The problem was to find a remedy which would give protection to these small householders and at the same time would not be vexatious to the ground landlord or interfere with the proper management of property. I think that has been done. The method of procedure is by amendment of the Law of Property Act, 1925. That Act provides that a right of re-entry or forfeiture under any proviso or stipulation in a lease cannot be enforced unless a notice has been given in a prescribed form. Clause 1 of this Bill makes provision that where such a notice is served the lessee may, within twenty-one days, serve a counter-notice to the effect that he claims the benefit of this Act. Subsection (2) of Clause r extends the necessity to serve notice to a claim for damages. Subsection (3) provides that where a counter-notice is served the lessor can take no further steps except with the leave of the Court. Subsection (4) is necessary, I think. It provides that a notice served shall not be valid unless it contains a statement that this resource is available to the lessee, expressed in characters not less conspicuous than those used in any other part of the notice.

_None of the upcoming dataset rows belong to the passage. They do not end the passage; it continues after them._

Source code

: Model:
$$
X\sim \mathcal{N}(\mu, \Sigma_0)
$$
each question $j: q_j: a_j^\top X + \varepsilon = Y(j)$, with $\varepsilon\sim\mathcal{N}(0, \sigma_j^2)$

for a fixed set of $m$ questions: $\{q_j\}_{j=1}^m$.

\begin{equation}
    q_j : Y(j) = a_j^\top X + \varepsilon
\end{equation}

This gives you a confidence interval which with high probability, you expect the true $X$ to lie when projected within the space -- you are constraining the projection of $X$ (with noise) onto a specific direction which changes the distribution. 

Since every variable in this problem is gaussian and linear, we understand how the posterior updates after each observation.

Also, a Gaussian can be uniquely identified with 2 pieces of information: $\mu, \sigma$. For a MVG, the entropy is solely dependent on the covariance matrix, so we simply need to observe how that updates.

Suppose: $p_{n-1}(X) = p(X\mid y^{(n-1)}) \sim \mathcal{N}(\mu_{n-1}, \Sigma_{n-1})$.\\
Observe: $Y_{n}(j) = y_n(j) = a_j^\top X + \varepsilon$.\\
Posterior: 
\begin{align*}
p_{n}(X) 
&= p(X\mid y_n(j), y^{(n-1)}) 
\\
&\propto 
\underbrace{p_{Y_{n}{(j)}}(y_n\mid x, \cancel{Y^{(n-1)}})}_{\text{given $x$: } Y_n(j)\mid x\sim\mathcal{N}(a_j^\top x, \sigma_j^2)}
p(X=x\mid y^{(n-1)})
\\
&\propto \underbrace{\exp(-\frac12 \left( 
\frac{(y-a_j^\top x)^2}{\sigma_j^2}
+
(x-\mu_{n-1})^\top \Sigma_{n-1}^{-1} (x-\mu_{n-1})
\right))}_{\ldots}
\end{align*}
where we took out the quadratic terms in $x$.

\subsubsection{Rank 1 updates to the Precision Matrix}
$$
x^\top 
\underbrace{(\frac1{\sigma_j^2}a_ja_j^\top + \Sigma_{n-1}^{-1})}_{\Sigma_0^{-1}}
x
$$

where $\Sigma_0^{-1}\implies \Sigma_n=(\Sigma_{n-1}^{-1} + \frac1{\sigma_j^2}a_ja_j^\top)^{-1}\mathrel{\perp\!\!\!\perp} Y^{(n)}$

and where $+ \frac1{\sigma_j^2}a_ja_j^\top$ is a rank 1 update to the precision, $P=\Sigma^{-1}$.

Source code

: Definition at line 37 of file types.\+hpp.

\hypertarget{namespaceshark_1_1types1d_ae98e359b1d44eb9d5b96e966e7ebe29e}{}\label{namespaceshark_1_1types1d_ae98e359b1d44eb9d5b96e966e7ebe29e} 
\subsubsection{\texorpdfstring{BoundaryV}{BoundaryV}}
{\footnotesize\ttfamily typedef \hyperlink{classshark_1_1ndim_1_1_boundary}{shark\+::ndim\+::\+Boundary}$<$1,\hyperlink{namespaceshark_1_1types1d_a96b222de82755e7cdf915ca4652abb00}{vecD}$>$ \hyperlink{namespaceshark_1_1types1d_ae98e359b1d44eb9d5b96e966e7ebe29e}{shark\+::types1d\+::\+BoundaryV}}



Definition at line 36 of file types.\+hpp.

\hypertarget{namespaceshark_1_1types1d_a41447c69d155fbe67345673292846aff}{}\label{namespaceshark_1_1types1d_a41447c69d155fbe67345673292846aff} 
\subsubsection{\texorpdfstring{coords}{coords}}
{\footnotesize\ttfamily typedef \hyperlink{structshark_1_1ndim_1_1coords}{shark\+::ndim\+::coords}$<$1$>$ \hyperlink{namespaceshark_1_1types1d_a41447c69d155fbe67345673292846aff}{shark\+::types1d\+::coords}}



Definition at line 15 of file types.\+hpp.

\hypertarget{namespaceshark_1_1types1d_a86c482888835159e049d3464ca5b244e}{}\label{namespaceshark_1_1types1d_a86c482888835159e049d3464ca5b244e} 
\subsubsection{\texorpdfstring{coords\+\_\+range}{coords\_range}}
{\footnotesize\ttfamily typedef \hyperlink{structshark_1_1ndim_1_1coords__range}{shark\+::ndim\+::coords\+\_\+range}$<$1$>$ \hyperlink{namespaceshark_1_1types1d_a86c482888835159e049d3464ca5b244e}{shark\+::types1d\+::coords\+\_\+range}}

In subsection (5) of Clause I we come to what I may describe as the meat of the Bill. That states the reasons for which the Court may give leave to the lessor. The first is if he proves that the immediate remedying of the breach in question is requisite for preventing substantial diminution in the value of his reversion, or that the value thereof has been substantially diminished by the breach. The second reason, in paragraph (b), is that the immediate remedying of the breach is necessary in order to allow compliance with the by-laws of a local authority, sanitary notices and so on. Paragraph (c) is very important because it provides that leave may be given in a case where the lessee is not in occupation of the house but the immediate remedying of the breach is required in the interests of the occupier. That, of course, is a complete protection to what I may call the genuine ground landlord who wishes to see that his property is not deteriorating into a slum. The fourth reason is that the breach can be immediately remedied at an expense that is relatively small compared to the expense which could be caused if the breach were allowed to continue. That permits application of the principle of "a stitch in time." Then there is a provision under which leave may be given in special circumstances.

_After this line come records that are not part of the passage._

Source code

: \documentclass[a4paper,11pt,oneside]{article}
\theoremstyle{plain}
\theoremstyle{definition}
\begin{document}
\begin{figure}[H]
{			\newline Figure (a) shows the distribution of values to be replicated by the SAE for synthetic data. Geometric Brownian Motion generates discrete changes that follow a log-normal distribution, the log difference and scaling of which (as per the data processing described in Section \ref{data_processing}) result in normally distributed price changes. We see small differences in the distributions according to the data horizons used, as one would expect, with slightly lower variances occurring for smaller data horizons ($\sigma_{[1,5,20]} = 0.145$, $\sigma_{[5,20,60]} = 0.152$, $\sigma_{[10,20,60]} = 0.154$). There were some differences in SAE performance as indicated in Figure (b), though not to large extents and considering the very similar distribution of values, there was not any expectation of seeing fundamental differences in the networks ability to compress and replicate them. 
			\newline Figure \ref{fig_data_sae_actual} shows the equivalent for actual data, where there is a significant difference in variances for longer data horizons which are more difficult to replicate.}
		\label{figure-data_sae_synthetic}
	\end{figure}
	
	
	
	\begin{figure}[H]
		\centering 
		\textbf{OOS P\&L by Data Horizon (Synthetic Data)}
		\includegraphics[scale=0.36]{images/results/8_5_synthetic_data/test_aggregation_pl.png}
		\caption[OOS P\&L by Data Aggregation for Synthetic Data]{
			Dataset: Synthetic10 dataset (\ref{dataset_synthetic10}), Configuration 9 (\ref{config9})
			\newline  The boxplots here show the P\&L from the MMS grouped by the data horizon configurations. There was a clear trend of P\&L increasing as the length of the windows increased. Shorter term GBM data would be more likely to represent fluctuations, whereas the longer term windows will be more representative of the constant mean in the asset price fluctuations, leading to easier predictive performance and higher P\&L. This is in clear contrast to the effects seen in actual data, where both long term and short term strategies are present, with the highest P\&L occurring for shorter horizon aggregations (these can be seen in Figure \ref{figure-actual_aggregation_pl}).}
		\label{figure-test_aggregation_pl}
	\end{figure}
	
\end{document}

The sixth subsection of this clause gives discretion to the Court to impose such terms and conditions as it may think fit on lessor or lessee, and I can conceive that that would be useful in the case of an obstructive lessee—somebody who would make use of these powers for the purpose of harassing a genuine ground landlord and trying to obstruct the proper operation of the covenants of the lease. The other clauses I think I need not go through in detail, although I shall be happy to try and meet any questions if they are raised.

I think I can tell your Lordships that this Bill was received with approval by all sections in another place, and that it has been carefully scrutinised by those who are concerned to see that the conditions under which property is held are not affected improperly from one side or the other. I do not think it necessary to enter upon a defence of the leasehold system in your Lordships' House. I think most of us feel that the leasehold system has worked well. From my own experience I can tell your Lordships that I have found that slums are more likely to occur where you have a conglomeration of small freeholds than where you have the leasehold system properly worked and properly administered. If, then, we are agreed that the leasehold system works well, I think it is incumbent upon us where we find a very definite abuse, to put that abuse right. So often in putting one thing right one runs a risk of opening the door to other abuses. I think in this case I can commend this Bill to your Lordships as being what we so often hear talked about and so seldom find: a really agreed Bill. I shall be surprised if any of your Lordships has any exception to take either to the principle of this Bill or—perhaps it is a hold thing to say but I think it is true—to any of its clauses. In that hope, my Lords, I beg to move that the Bill be read a second time, and I hope your Lordships will do all that is possible to expedite its further passage into law.

Moved, That the Bill be now read 2a.—(Lord Balfour of Burleigh.)


My Lords, I desire to add a word in reference to this Bill to the speech to which your Lordships have just listened. I think I can say that it is in all respects an admirable Bill, and would serve to stop the iniquitous practices of a small number of landlords who take advantage of the impecunious condition of certain tenants. There was a day when lawyers, and perhaps certain members of the public, thought that if adequate legal remedies were provided for persons who were being unjustly oppressed, that was all that the State need bother about. But those days are now fortunately past. It is not sufficient to provide legal remedies for abuses of the kinds which are mentioned in this Bill and to trust to those remedies and nothing else, for the reason, as has been mentioned in the admirable opening speech which your Lordships have heard, that the persons attacked by this small but iniquitous class of landlord are persons who cannot afford to go to law.

In the cases which the noble Lord, Lord Balfour of Burleigh, has mentioned, and of which we know sufficient to understand their nature, the defendants, had they been persons of means, had complete power to meet the situation. The schedules of dilapidations which have been referred to are iniquitous schedules, and the abuse which is inherent in applications such as those to which the noble Lord referred is an abuse which would be met by the Court, if the whole of the subject matter were before the Court, by leaving the applicant to pay his own costs and giving him very, very small relief, if any, in respect of these nominal breaches of covenant. But, of course, if a man is out of work, or is a person who is in receipt of a pension, or for some other reason has no more than sufficient to enable him to carry on and to provide means of support for those who are dependent on him and for himself, in a case such as that the law is not an adequate remedy at all, and I think it is well that it should be recognised that lawyers as well as laymen are together in desiring to stop such practices as have been referred to, by strengthening the law so that what has adequately and fairly been described as methods of blackmail shall not be employed by the persons whom I have mentioned. The substantive "blackmail" is not too strong a word to use in this connection, because those who adopt these practices know quite well that the steps they are taking by means of notices of alleged breaches in relation to tenancies which have many years to run are really an effort to obtain money by offering to the persons against whom they are taking those steps an opportunity to sell their premises at an egregious price. For my part I am extremely glad that this measure has come before your Lordships and I hope it will be afforded unanimous support.

On Question, Bill read 2a, and committed to a Committee of the Whole House.